Plateaus around the world are in mysterious locations, and it could be due to waves beneath the continents
Earth’s topography is a result of what happens beneath the surface. In places like South Africa, Brazil and India, plateaus are in locations where plateau formation would be unusual, until now.
The theory of plate tectonics was introduced in the early 1900s from ideas of meteorologist Alfred Wegener. His hypothesis of rock masses the size of continents drifting around the globe once seemed foolish, but geologists know today that continents float on hot rocks in the mantle. Now, researchers are proposing an addition to the plate tectonics theory.
An amendment
The theory of plate tectonics might be getting an upgrade, according to researchers. These researchers say the ancient breakup of tectonic plates makes churning waves in the mantle that tumble in slow motion under continents over tens of millions of years, sculpting the topography in continental interiors. Researchers are currently getting better reception than Wegener did.
The interior of continents, called cratons, are stable bodies of rock far from tectonic plates and are responsible for Earth’s topography. Some cratons have tall plateaus with interesting origins. The Brazilian highlands northwest of Rio de Janeiro, the Western Ghats of southern India and the central plateau of South Africa are all arranged in a “suspiciously systematic” way, according to Tom Gernon, geologist at University of Southampton. This means the plateaus begin at the coasts and as you move inland, they appear to gradually get younger.
Gernon proposed that kimberlite, diamond-containing volcanic deposits, eruptions are triggered by “long, slow mantle waves rippling inward from continental edges”. Gernon wondered if this could also apply to plateaus.

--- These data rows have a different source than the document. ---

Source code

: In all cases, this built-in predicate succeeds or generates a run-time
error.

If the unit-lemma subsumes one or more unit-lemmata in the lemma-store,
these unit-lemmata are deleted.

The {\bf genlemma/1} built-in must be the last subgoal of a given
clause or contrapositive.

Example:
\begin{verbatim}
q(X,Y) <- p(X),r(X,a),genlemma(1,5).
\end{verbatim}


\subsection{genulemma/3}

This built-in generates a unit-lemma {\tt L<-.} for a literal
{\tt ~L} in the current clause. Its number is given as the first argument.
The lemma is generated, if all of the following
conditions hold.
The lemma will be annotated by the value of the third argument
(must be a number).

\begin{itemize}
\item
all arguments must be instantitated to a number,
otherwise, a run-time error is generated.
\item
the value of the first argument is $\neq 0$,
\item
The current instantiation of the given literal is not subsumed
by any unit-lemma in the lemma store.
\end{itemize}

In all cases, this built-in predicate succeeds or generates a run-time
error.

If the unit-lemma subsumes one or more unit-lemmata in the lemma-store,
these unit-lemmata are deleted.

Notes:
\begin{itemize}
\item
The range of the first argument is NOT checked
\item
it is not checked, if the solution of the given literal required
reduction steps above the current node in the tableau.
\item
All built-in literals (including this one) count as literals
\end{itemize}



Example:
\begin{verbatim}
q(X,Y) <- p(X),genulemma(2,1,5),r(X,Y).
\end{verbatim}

The making of the hypothesis
The study used a model that mimics movements in Earth’s mantle after a continental breakup. When hot mantle rock rises into the gap between the diverging tectonic plates, like a lava lamp, the rock cools. The rock then becomes dense and sinks in a circular matter, called convection.

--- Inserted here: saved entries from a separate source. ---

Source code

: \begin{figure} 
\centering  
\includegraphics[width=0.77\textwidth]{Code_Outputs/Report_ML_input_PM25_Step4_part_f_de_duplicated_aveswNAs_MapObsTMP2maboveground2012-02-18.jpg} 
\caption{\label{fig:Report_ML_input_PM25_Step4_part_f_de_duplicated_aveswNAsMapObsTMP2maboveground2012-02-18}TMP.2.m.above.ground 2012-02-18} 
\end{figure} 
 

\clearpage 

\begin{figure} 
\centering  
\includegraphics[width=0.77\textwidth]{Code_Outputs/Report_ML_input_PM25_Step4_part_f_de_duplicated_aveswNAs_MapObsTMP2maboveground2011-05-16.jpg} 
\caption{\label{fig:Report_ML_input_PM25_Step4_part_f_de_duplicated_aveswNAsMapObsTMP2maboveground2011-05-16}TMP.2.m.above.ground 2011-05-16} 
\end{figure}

The 2D slice of Earth for this model is wider than other simulations. The convection propagated laterally outwards on each side of the rift, similar to a wave. These waves then rippled across underbellies of continents at a rate of only 15 to 20 kilometers every million years.
The waves roll past continents, scraping off rocks to include them. This leaves behind a lighter region of continent which then rises up to create plateaus 1-2 kilometers high. Wind and water begin to erode the rock, lessening the load and allowing it to rise another half kilometer, similar to how a hot air balloon drops its sandbags and rises up. Gernon says the topographic uplifts in Brazil, India and South Africa are “a ghost of a long past rifting episode”.
Data reveal
Gernon and the research team analyzed geological data that covered 47 highland sites in South Africa and 20 in Brazil. These regions separated when the supercontinent Gondwana rifted apart 140 million years ago. The data showed the temperature history of rocks once buried at each site and when they were lifted and cooled.
The moment of maximum cooling at each site, when the highland part was being lifted up the fastest, tracked the modeled progression of the mantle waves as they migrated into the continent. In South Africa, uplift and cooling was most recent in Lesotho, which has many dramatic land features.
The theory explains how continental interiors can be dynamic, says Claire Curie, a geophysicist at University of Alberta. This is all happening below the surface. The theory could also do away with attributing plateaus to plumes, which are columns of mantle rock rising from deep within the Earth.
Mantle plumes are a viable theory for explaining uplift under the Colorado Plateau in the US and the East Africa Rift zone. Convective mantle waves are a better explanation for continental highlands in Gernon’s study in Brazil, India and South Africa. It is not likely for there to be plumes under the plateaus regularly.
What this brings to the table
This new theory could also explain more than just plateaus and diamond eruptions. Gernon is soon to publish a paper examining how wave-driven uplift could help explain biogeochemical cycles in geologic past, with increased erosion bringing sediments into the ocean that consumed oxygen, leading to marine extinctions. The waves could also influence timing and location of major climatic events, like ice ages, by increasing the exposure of rocks that absorb carbon dioxide. Ice sheets form and accumulate on cold and uplifted jagged surfaces.
Waves could help explain earthquakes that occur in continental interiors that are assumed to be stable, like in West Africa. Physical barriers created by uplift might cause flora and fauna to speciate, says Folarin Kolawole, a structural geologist at Columbia University.
Researchers can’t say for sure that each episode of continental rifting generates the Earth-shaping ripples. This study only used data from the breakup of Gondwana. The researchers are hopeful this theory will be tested by others using different land masses and points throughout time.